What VA Education Benefits Am I Eligible for?
Post-9/11 GI Bill
To be eligible for the Post-9/11 GI Bill, you must have 90 days of aggregate service after September 10, 2001, and must have either been honorably discharged or still be on active duty. People awarded a Purple Heart are eligible for this benefit no matter the length of their service, and Reservists who lost education benefits when REAP ended in November 2015 may also be eligible.
Under the program, veterans are eligible for up to 36 months of benefits that may cover:
- Fees and tuition. You can receive funding for tuition at public universities for which you are eligible for in-state tuition. If you choose a private school or an out-of-state option, you may receive fewer benefits based on a variety of factors. The government directly pays the school to cover tuition and other fees.
- Housing. The bill covers housing for students in school more than half-time. Housing awards are based on the average cost of housing in the region where you attend school.
- Books and supplies. Veterans are eligible for up to $1,000 per academic year to cover supplies and books.
- Moving assistance. The Post-9/11 GI Bill states: “you may qualify for this one-time payment of $500 if you live in a county with 6 or fewer people per square mile and you’re either moving at least 500 miles to go to school or have no other option but to fly by plane to get to your school.”
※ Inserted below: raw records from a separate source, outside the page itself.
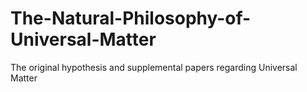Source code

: # The-Natural-Philosophy-of-Universal-Matter
The original hypothesis and supplemental papers regarding Universal Matter
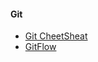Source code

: #### Git

- [Git CheetSheat](https://education.github.com/git-cheat-sheet-education.pdf)
- [GitFlow](https://danielkummer.github.io/git-flow-cheatsheet/index.pt_BR.html)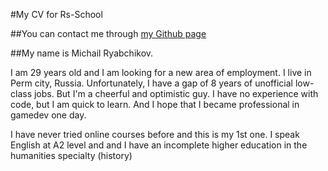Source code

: #My CV for Rs-School

##You can contact me through [my Github page](https://github.com/mirinbrah)

##My name is Michail Ryabchikov.

I am 29 years old and I am looking for a new area of ​​employment. 
I live in Perm city, Russia.
Unfortunately, I have a gap of 8 years of unofficial low-class jobs.
But I'm a cheerful and optimistic guy.
I have no experience with code, but I am quick to learn.
And I hope that I became professional in gamedev one day.

I have never tried online courses before and this is my 1st one.
I speak English at A2 level and and I have an incomplete higher education in the humanities specialty (history) 
 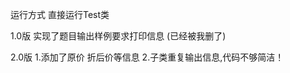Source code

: 运行方式 直接运行Test类
 
 
 
 1.0版
  实现了题目输出样例要求打印信息 (已经被我删了)
 
 2.0版
  1.添加了原价 折后价等信息
  2.子类重复输出信息,代码不够简洁！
The specific amount of the financial award, including funding for tuition and fees, depends on the length of your service since 2001.
Montgomery GI Bill
The Montgomery GI Bill, sometimes called Chapter 30, offers educational benefits to service members with at least two years of active duty service. This legislation allows armed forces members to buy into the program to gain more benefits. The specific rates per month and the benefits for which a veteran is eligible are a complex calculus of time served, the specific type of education a veteran pursues, and the payments the veteran made to the program.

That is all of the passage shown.